The F.B.I. is trying to persuade Congress that it can be trusted with national-security surveillance powers. In 2019, an inspector general found that the F.B.I. had botched applications to obtain FISA orders from a court targeting a former adviser to the 2016 Trump campaign, Carter A. Page, during the Russia investigation.

The reason for its push is that Section 702 is set to expire at the end of 2023 unless Congress enacts new legislation to extend it. Lawmakers renewed it in 2012 and 2018, but it is expected to face steeper hurdles this cycle. Civil-liberties advocates who have long disliked the law have been joined this time by Republicans who share former President Donald J. Trump’s hostility to the F.B.I. and surveillance.

While Section 702 surveillance is different from the type of FISA that the F.B.I. used to get court orders to eavesdrop on Mr. Page, lawmakers have conflated the two.

After the inspector general’s findings in 2019, the F.B.I. under the Trump administration instituted several changes, including by creating an Office of Internal Auditing.

Around the same time, the Foreign Intelligence Surveillance Court was scolding the F.B.I. over findings that officials had violated limits on when agents may query Section 702 intercepts about Americans. They can only do so when there is a reason to believe the search will return foreign intelligence or evidence of a crime, but had sometimes done so for other purposes, like vetting maintenance workers for bureau facilities.

In 2021, the bureau further changed its FISA practices ahead of the expected legislative fight over extending Section 702. For one, its computer systems now exclude both types of raw FISA information by default when agents are searching various databases, unless they choose to include them. It also bolstered training about the rules.

A report last month said the number of identifiers of Americans — like a name or email address — used by the F.B.I. to query the Section 702 repository fell sharply as a result, from nearly three million in 2021 to 119,383 last year.

The new report, based on samples of certain categories, suggested that the rate of problematic queries of both types of FISA intercepts has also dropped sharply.

In a background briefing with reporters, a senior F.B.I. adviser, speaking on the condition of anonymity, characterized the report as “important and significant.” But some privacy advocates who want Congress to impose a warrant requirement before the F.B.I. may query Americans’ information in the Section 702 repository expressed skepticism that the recent changes went far enough.

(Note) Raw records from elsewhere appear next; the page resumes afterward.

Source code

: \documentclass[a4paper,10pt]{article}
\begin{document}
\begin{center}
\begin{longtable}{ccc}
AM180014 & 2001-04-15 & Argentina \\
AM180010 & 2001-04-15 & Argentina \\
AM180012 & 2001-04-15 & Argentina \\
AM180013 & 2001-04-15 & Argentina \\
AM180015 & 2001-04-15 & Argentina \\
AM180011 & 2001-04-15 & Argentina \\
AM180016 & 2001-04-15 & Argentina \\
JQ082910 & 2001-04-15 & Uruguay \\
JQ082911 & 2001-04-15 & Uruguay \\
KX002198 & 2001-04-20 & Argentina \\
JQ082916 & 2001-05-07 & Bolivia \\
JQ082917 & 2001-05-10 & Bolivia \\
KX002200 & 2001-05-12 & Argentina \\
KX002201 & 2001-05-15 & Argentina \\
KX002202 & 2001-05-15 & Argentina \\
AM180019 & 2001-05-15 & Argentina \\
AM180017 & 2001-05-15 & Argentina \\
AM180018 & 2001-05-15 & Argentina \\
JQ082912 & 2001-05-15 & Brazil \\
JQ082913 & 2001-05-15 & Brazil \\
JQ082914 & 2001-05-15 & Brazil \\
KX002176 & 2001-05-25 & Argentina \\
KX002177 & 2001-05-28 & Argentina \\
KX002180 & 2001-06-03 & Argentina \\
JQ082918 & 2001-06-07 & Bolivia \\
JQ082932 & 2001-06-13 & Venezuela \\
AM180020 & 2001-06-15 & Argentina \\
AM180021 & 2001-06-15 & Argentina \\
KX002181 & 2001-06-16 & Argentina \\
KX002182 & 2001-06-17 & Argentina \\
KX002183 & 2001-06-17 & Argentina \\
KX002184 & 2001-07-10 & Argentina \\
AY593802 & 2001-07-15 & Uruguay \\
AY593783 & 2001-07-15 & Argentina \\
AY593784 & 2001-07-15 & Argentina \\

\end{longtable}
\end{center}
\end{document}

Elizabeth Goitein of the Brennan Center for Justice at New York University School of Law said that given the large total number of queries for Americans’ information, even a 4 percent failure to meet the standards means a “a shocking number of violations.”

The senior F.B.I. adviser also said the bureau intended to go further. The auditors made 11 recommendations to Christopher A. Wray, the F.B.I. director, who ordered the bureau to comply, the official said.

The changes include requiring F.B.I. officials to keep a contemporaneous record of why each query they make complies with standards, and to develop a system for continuous auditing of such queries.

In the meantime, as members of Congress debate whether to enact legislation extending Section 702, they are also weighing whether to also impose new limits on either or both types of FISA surveillance.